Surely we can return to Hogwarts. Its doors are open to us in any memory we should choose. Potter's Pensieve is before us, viewable in almost as many ways as Every Flavor Beans, and we are invited to relive each moment as often--or not--as we wish. But we all know that it can only be said once truly. Each subsequent time does not diminish the truth it says at first, but the readings mutate. Some have quite literally grown up with the boy wizard, starting their owl-free admission to Hogwarts about his same age. Then, as they matured, they watched Harry grow, too. Others, already too old for him by the time he arrived, indulged themselves a little and let childhood--and childlike wonder--claim them on their first trip on the Hogwarts Express. Others still waited until the entirety of the puzzle could be viewed--by the end in 3D--to allow themselves the wondrous injury of Harry Potter. Despite these many entrances, one can only enter once, and no other entrance gives the same formative experience. Lily protects Harry only once, and never again can Harry consider Lilly the way that children ought to consider their mothers.

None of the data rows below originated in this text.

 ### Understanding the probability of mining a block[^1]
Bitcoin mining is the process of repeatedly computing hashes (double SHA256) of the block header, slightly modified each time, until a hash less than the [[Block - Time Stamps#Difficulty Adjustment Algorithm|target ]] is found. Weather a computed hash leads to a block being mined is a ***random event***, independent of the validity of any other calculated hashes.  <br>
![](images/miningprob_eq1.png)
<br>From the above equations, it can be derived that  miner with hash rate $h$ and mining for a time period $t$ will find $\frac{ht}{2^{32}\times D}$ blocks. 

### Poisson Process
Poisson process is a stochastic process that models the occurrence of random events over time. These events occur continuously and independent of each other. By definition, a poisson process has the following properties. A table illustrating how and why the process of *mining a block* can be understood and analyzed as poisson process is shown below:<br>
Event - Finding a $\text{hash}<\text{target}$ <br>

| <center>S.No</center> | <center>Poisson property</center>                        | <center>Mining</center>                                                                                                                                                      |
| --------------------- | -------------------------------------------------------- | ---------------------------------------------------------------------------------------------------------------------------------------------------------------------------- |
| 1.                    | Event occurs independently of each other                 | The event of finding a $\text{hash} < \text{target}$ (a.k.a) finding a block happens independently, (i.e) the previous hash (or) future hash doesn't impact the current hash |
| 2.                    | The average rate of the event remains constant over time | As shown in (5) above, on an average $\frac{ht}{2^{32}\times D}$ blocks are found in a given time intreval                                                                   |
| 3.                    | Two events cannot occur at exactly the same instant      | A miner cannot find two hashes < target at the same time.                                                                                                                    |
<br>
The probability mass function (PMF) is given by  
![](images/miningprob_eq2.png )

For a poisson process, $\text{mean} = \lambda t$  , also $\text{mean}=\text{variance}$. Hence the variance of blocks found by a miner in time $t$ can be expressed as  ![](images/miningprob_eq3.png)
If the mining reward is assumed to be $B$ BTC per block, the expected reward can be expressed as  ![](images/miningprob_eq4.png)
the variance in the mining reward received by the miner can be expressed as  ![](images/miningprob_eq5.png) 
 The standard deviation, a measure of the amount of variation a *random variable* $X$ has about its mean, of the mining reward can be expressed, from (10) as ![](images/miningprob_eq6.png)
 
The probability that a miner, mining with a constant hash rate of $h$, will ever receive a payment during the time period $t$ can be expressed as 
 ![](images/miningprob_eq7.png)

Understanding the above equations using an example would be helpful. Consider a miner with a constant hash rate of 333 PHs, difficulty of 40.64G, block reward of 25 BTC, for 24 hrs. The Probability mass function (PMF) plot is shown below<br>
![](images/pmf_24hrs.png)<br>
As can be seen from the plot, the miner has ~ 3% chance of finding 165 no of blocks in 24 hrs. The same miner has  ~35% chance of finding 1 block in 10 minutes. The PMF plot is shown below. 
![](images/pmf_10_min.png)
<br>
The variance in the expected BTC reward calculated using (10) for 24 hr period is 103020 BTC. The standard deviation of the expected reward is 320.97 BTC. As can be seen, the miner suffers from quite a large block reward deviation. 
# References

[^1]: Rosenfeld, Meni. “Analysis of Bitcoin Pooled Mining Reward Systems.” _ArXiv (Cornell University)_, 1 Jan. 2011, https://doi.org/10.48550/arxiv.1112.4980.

It is striking that Rowling's purpose was to write the last lines of Chapter 35, "King's Cross", and for that purpose she slaved away all of those years to get to that point.1 Harry asks, “Is this real? Or has this been happening inside my head?” Dumbledore's response is telling: “Of course it is happening inside your head, but why on earth would that mean that is not real?” This is, of course, epistemic and philosophic, but, more than that, it is the great revelation of Rowling's magic. Dumbledore, ever the consummate teacher, gives these words as a final instruction to those who, like Harry has done so often in the past, silently observed the wizarding world, unable to participate. It is because it is in our heads that the stories are real. The existence of Diagon Alley need not be Plottable--we do not have to be able to enter into Ollivander's Wand Shop, in other words, to be allowed to do magic. The magic of Harry Potter is located next to everything else that we perceive, think, feel, and dream: It is inside of us.

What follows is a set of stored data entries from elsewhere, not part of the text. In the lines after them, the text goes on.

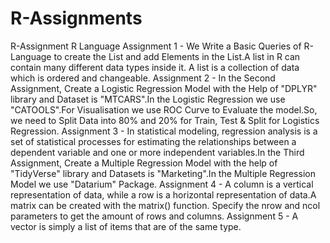 # R-Assignments
R-Assignment
R Language
Assignment 1 - We Write a Basic Queries of R- Language to create the List and add Elements in the List.A list in R can contain many different data types inside it. A list is a collection of data which is ordered and changeable.
Assignment 2 - In the Second Assignment, Create a Logistic Regression Model with the Help of "DPLYR" library and Dataset is "MTCARS".In the Logistic Regression we use "CATOOLS".For Visualisation we use ROC Curve to Evaluate the model.So, we need to Split Data into 80% and 20% for Train, Test & Split for Logistics Regression.
Assignment 3 - In statistical modeling, regression analysis is a set of statistical processes for estimating the relationships between a dependent variable and one or more independent variables.In the Third Assignment, Create a Multiple Regression Model with the help of "TidyVerse" library and Datasets is "Marketing".In the Multiple Regression Model we use "Datarium" Package.
Assignment 4 - A column is a vertical representation of data, while a row is a horizontal representation of data.A matrix can be created with the matrix() function. Specify the nrow and ncol parameters to get the amount of rows and columns.
Assignment 5 - A vector is simply a list of items that are of the same type.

Imagination has always been linked to our literature. The mythologies of our past societies are built upon sheer imagination. Swift-footed Achilles did not storm the physical beaches of Troy as Homer describes him, but he and his rage have burned throughout the millennia despite the "unreality" of the characters. The Muses who sang to Homer continue their inspiration, brooding over those whose imagination give them berth (and, in a sense, birth). Macbeth is slain because his imagination over-leaps reality, executing sovereign and future alike in his lust. Hamlet's greatness is expressed by himself: "I could be bounded in a nut shell and count myself a king of infinite space, were it not that I have bad dreams" (Hamlet II.ii), where the imagination of the night circumscribes the majesty of the soul. Though Harry's place in the future is rightly disputable--for though his themes are transcendent, he himself is permanently caught in the (Hor)crux between the twentieth and the twenty-first centuries; whether or not he endures additional generations remains to be seen--yet his influence on the present is undeniable. He does create magic because he creates it in the only place that can truly matter: Inside our minds.



This brings us back to the scars we bear. The complexities and continuities (and their errors) of the series lay before us, ready for additional understandings and interpretations. Much exists about Harry, so much more than can be fully apprehended. But each who participates in this odyssey of our generation and allows the internal magic of literature to have an effect will see that the lightning-shaped cicatrice marks one not as a mindless follower of the whimsy of a children's authoress, but instead that "...There is much music, excellent voice, in this little organ; yet cannot you make it speak" (Hamlet III.ii). We cannot make Harry speak; the most we can do is listen.

Comments

Dustin said…
Thou dost almost persuade me to read the book(s). Almost.